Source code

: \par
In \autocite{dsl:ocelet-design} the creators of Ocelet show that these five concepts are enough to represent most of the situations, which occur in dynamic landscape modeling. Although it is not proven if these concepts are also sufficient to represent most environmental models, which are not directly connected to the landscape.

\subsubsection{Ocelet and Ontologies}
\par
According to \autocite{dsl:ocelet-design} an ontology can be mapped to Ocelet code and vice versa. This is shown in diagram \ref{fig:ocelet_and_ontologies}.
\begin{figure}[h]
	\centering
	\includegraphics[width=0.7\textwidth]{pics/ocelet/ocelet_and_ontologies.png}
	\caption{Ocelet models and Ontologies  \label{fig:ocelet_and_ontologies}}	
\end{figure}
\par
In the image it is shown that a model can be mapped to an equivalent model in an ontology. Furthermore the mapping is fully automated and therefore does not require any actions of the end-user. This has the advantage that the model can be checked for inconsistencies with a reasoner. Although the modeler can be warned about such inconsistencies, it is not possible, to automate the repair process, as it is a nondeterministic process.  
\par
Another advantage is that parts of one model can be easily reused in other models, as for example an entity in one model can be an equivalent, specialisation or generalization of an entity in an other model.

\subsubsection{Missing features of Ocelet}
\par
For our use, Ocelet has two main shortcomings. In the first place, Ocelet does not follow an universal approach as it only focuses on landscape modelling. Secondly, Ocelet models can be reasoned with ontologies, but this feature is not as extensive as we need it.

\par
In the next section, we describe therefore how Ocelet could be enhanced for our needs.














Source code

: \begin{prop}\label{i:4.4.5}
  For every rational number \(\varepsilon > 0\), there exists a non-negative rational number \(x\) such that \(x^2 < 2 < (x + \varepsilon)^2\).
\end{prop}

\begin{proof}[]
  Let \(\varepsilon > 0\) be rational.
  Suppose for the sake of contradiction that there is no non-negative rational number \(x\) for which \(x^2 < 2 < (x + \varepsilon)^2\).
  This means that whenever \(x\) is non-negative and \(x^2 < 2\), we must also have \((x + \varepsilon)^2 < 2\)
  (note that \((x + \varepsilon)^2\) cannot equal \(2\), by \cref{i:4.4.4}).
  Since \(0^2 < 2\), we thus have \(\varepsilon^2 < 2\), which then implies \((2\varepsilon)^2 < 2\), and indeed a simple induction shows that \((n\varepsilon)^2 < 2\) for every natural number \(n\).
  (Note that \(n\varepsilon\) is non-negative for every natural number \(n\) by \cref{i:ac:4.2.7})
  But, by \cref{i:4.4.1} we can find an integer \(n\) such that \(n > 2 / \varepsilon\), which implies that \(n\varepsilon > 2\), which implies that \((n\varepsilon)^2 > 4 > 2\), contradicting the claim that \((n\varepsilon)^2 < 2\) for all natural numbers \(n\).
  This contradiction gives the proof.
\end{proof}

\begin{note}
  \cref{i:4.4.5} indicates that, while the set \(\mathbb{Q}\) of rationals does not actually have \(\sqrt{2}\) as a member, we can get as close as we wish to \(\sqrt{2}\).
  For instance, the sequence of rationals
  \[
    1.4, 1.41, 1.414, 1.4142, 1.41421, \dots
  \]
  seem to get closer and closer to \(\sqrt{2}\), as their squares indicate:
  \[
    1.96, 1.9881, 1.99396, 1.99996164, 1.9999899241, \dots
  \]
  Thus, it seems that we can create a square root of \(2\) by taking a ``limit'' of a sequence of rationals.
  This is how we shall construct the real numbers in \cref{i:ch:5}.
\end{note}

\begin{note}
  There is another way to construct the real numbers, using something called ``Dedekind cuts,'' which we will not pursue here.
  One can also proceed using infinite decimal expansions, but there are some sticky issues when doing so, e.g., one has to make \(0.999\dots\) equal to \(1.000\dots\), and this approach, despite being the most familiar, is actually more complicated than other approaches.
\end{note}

..............................

[INSTRUCTIONS FOR THE TASK] Extract from the material all lines containing the string "using".

[RESPONSE BOX]
  There is another way to construct the real numbers, using something called ``Dedekind cuts,'' which we will not pursue here.
  One can also proceed using infinite decimal expansions, but there are some sticky issues when doing so, e.g., one has to make \(0.999\dots\) equal to \(1.000\dots\), and this approach, despite being the most familiar, is actually more complicated than other approaches.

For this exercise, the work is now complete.